- [YOUR GOAL]: Write out again the entries from the first line to the line that includes "## Features", keeping both of those lines.

- [SUPPLIED MATERIAL]:
--- START ---
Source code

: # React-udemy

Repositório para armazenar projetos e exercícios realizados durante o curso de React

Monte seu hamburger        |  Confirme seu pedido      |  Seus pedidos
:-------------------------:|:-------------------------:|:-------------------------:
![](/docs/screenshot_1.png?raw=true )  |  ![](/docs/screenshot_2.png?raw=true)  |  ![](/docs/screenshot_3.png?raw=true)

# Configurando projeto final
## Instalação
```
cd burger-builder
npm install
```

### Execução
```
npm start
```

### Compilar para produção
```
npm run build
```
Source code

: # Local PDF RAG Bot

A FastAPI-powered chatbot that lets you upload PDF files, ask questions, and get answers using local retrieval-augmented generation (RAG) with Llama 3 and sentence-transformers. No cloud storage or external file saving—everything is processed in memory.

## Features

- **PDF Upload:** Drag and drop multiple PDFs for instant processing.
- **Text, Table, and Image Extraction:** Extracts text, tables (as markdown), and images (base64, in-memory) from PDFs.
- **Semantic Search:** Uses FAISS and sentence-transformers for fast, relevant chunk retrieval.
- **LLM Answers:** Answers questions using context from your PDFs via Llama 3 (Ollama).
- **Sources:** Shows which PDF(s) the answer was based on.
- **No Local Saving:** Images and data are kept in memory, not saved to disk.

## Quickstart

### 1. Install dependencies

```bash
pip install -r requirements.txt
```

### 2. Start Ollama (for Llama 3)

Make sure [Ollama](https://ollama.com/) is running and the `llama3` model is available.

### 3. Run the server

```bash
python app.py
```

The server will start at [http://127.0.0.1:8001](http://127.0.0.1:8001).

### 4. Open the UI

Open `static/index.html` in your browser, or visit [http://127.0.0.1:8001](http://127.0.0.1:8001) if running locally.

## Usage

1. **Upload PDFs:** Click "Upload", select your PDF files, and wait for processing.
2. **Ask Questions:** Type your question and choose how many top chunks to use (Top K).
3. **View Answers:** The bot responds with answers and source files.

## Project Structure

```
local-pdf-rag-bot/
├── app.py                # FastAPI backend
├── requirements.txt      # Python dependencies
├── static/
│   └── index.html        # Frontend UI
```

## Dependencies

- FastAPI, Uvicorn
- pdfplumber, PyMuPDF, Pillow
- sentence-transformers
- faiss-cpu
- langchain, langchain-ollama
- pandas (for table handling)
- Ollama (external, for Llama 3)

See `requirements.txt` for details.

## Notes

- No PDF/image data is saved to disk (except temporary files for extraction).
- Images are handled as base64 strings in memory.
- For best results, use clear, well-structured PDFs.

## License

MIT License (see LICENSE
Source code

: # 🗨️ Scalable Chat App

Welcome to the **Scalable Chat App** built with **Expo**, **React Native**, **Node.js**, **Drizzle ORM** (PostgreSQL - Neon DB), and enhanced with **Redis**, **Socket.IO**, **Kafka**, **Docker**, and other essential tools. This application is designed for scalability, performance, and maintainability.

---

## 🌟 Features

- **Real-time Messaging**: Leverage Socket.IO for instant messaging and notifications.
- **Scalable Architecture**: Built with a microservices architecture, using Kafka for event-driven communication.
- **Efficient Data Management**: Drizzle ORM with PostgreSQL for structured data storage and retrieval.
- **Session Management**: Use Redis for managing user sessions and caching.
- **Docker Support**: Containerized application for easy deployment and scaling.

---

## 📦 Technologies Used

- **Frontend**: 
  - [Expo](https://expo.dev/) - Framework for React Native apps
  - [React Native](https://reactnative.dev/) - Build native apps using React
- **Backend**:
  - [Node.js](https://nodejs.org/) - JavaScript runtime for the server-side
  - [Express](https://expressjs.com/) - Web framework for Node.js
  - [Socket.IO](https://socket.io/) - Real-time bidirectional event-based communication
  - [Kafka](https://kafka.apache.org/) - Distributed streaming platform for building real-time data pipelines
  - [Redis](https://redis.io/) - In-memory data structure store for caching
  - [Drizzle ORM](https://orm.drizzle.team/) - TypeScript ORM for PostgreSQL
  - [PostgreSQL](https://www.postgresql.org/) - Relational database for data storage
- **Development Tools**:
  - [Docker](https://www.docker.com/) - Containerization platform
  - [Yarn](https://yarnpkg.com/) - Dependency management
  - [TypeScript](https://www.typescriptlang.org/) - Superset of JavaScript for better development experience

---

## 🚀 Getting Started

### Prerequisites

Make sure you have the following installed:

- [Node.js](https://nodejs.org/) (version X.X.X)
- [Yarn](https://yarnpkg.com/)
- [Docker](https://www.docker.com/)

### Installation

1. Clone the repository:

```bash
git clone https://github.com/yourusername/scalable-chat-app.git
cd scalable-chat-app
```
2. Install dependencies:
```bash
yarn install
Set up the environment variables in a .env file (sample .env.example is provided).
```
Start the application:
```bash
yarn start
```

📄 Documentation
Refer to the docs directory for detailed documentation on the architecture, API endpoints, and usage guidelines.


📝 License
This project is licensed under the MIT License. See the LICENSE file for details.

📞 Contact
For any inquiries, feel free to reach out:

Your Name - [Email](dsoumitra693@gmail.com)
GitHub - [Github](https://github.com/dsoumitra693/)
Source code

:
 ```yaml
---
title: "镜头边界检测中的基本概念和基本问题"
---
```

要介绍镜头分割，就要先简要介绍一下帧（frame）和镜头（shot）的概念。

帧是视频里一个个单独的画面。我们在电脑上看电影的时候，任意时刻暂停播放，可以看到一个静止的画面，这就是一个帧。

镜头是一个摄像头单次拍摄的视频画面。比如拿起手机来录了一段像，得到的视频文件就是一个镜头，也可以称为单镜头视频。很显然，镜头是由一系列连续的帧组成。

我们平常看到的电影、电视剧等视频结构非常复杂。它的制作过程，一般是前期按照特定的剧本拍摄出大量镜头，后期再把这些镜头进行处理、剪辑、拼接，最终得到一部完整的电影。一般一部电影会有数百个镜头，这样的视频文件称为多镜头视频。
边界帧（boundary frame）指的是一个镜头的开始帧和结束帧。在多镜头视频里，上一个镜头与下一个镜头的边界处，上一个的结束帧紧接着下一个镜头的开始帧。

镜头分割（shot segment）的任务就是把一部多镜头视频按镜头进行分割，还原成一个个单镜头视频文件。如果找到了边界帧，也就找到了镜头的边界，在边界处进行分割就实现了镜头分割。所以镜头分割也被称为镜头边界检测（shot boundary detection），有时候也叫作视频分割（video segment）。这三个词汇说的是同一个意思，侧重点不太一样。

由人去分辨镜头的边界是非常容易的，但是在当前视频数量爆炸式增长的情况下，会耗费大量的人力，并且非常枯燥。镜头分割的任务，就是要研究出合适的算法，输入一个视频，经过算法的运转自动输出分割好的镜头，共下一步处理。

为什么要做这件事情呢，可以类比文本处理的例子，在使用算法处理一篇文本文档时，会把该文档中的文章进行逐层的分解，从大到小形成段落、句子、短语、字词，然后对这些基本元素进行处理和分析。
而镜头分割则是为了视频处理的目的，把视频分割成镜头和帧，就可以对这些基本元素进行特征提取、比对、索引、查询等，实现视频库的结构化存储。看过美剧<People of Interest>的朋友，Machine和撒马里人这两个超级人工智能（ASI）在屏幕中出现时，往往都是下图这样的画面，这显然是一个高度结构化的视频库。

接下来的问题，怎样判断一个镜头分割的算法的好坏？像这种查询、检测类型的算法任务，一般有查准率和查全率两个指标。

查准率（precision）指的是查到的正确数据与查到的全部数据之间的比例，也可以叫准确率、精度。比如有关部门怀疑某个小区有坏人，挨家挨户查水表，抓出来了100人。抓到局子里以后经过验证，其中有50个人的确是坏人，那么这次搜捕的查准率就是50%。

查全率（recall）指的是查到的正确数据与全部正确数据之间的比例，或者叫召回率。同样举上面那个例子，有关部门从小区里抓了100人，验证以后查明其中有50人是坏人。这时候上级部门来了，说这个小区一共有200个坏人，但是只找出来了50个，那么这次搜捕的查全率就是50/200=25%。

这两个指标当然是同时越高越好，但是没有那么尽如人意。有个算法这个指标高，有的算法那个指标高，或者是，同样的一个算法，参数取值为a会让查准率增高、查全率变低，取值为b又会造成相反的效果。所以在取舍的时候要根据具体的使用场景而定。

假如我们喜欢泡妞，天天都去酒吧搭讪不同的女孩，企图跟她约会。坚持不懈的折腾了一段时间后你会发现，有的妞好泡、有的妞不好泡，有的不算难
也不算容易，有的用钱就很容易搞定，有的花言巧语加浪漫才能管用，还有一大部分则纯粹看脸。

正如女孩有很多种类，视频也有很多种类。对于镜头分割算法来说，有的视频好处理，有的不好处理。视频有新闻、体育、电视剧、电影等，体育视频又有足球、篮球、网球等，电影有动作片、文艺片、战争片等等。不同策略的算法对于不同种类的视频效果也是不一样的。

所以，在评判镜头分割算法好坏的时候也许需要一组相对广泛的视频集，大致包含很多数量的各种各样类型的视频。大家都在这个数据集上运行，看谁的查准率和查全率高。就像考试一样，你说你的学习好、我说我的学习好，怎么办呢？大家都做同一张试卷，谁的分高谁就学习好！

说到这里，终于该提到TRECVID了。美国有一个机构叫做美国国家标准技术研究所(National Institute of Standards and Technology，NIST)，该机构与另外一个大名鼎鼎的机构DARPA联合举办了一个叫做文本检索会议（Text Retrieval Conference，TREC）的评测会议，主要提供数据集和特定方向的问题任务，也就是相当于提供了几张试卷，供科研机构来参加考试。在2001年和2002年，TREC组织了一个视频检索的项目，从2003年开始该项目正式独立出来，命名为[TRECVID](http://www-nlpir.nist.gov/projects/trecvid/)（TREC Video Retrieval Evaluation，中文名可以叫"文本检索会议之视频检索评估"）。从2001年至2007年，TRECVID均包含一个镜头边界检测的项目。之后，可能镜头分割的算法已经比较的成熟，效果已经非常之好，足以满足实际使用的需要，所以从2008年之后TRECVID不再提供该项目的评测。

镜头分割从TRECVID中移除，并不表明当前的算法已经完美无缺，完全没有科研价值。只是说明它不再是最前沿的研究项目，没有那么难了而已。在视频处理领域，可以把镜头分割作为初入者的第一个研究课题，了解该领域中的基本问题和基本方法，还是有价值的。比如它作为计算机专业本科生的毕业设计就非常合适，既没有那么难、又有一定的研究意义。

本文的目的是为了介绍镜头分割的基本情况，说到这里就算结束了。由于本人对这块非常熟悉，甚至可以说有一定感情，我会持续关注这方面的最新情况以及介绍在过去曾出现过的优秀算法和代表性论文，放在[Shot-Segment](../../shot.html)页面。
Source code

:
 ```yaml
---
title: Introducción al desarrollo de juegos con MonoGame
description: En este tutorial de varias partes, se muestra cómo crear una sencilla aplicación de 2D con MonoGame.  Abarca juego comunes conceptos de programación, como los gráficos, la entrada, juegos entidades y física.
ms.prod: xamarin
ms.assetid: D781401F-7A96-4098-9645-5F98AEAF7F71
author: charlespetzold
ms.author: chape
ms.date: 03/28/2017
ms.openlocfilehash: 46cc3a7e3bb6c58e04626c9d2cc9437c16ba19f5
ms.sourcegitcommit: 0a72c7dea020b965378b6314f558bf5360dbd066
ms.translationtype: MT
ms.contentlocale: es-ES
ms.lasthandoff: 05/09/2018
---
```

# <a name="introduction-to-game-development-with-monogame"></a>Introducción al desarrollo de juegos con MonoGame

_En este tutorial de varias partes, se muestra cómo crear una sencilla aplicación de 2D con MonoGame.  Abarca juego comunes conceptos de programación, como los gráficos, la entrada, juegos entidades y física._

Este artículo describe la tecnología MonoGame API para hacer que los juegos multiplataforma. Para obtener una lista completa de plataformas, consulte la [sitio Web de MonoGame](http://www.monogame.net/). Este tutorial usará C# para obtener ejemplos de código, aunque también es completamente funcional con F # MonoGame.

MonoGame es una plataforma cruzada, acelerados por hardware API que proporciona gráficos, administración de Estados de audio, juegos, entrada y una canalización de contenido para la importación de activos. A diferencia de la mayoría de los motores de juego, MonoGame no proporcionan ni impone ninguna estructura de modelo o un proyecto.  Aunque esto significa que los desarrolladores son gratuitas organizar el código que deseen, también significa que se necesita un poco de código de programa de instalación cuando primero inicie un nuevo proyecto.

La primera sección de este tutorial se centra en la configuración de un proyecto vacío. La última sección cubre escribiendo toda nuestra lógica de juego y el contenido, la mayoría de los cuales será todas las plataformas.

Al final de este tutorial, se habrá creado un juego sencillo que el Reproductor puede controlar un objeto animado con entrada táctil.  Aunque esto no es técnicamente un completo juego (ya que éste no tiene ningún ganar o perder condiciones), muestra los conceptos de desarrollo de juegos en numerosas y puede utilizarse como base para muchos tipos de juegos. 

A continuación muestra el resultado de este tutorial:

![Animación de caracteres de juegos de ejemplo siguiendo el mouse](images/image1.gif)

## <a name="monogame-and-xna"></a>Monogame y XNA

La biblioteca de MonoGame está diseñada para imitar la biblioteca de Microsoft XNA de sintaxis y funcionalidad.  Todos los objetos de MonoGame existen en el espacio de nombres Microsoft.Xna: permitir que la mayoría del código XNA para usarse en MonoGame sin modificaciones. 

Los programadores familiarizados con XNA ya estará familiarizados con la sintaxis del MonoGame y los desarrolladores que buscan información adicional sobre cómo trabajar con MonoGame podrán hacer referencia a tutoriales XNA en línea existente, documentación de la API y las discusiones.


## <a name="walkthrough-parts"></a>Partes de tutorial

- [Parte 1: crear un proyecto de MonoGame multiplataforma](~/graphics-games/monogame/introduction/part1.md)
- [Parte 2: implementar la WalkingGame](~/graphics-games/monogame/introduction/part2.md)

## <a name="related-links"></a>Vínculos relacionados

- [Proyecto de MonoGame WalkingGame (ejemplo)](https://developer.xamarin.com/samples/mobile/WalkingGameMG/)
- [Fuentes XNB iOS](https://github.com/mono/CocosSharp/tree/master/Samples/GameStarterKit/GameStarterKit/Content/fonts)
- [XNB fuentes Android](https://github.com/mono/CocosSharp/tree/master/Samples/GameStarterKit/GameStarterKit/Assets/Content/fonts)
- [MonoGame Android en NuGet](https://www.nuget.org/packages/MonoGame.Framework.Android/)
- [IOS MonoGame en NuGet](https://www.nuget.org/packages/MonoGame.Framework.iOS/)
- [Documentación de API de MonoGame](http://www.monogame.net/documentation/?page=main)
--- END ---
- [SOLUTION TO THIS PROBLEM]:
Source code

: # React-udemy

Repositório para armazenar projetos e exercícios realizados durante o curso de React

Monte seu hamburger        |  Confirme seu pedido      |  Seus pedidos
:-------------------------:|:-------------------------:|:-------------------------:
![](/docs/screenshot_1.png?raw=true )  |  ![](/docs/screenshot_2.png?raw=true)  |  ![](/docs/screenshot_3.png?raw=true)

# Configurando projeto final
## Instalação
```
cd burger-builder
npm install
```

### Execução
```
npm start
```

### Compilar para produção
```
npm run build
```
Source code

: # Local PDF RAG Bot

A FastAPI-powered chatbot that lets you upload PDF files, ask questions, and get answers using local retrieval-augmented generation (RAG) with Llama 3 and sentence-transformers. No cloud storage or external file saving—everything is processed in memory.

## Features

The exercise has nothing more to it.